Mary DOWLING, Plaintiff-Respondent, v. 257 ASSOCIATES, Defendant-Appellant.
Judgment, Supreme Court, New York County (Edward Lehner, J., and a jury), entered March 18, 1996, awarding plaintiff tenant damages against defendant landlord in an action for personal injuries, unanimously affirmed, without costs.
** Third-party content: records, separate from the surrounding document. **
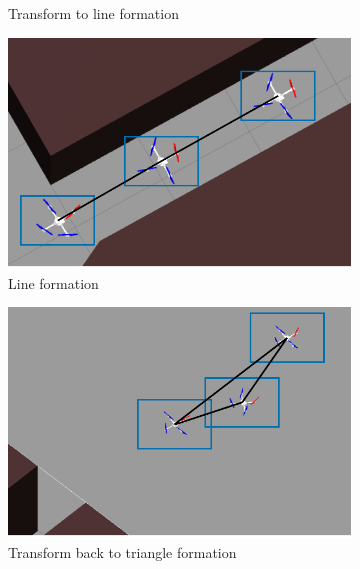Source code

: \begin{figure}
\begin{subfigure}[b]{0.48\textwidth}
    \caption{Transform to line formation}
    \label{fig:1gazebo_3}
    \end{subfigure}
    \begin{subfigure}[b]{0.48\textwidth}
    \includegraphics[width=\textwidth]{paper2/images/gazebo_res4.pdf}
    \caption{Line formation}
    \label{fig:1gazebo_4}
    \end{subfigure}
    \begin{subfigure}[b]{0.48\textwidth}
    \includegraphics[width=\textwidth]{paper2/images/gazebo_res5.pdf}
    \caption{Transform back to triangle formation}
    \label{fig:1gazebo_5}
    \end{subfigure}
    \begin{subfigure}[b]{0.48\textwidth}

\end{subfigure}
\end{figure}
Defendant's nondelegable duty under Multiple Dwelling Law § 78 to maintain the premises in good repair renders it vicariously liable for any negligence on the part of the independent contractor in repairing the window that fell on plaintiff (see, Rosenberg v. Equitable Life Assur. Socy., 79 N.Y.2d 663, 668, 584 N.Y.S.2d 765, 595 N.E.2d 840; Mas v. Two Bridges Assocs., 75 N.Y.2d 680, 687, 555 N.Y.S.2d 669, 554 N.E.2d 1257). On the issue of negligence, the court properly charged res ipsa loquitur in view of the evidence that the contractor hired by defendant had finished working on the window only moments before plaintiff tried to close it, and the absence of circumstances pointing to a cause other than the contractor's negligent performance. Defendant's other points are also without merit. A missing witness charge with respect to plaintiff's original treating physician was properly refused since his testimony would have been cumulative to that of the testifying treating physicians (see, Dukes v. Rotem, 191 A.D.2d 35, 38-39, 599 N.Y.S.2d 915, appeal dismissed 82 N.Y.2d 886, 609 N.Y.S.2d 563, 631 N.E.2d 569). The trial court's admission of X-rays for which plaintiff had not provided defendant with authorizations was a proper exercise of discretion (see, 22 NYCRR 202.17[h] ), where defendant received a doctor's report that explicitly identified those X-rays in the course of interpreting them, plaintiff gave her doctor authorization to make her entire file, including the X-rays, available to defendant, and defendant never requested either an authorization from plaintiff nor the X-rays from the doctor.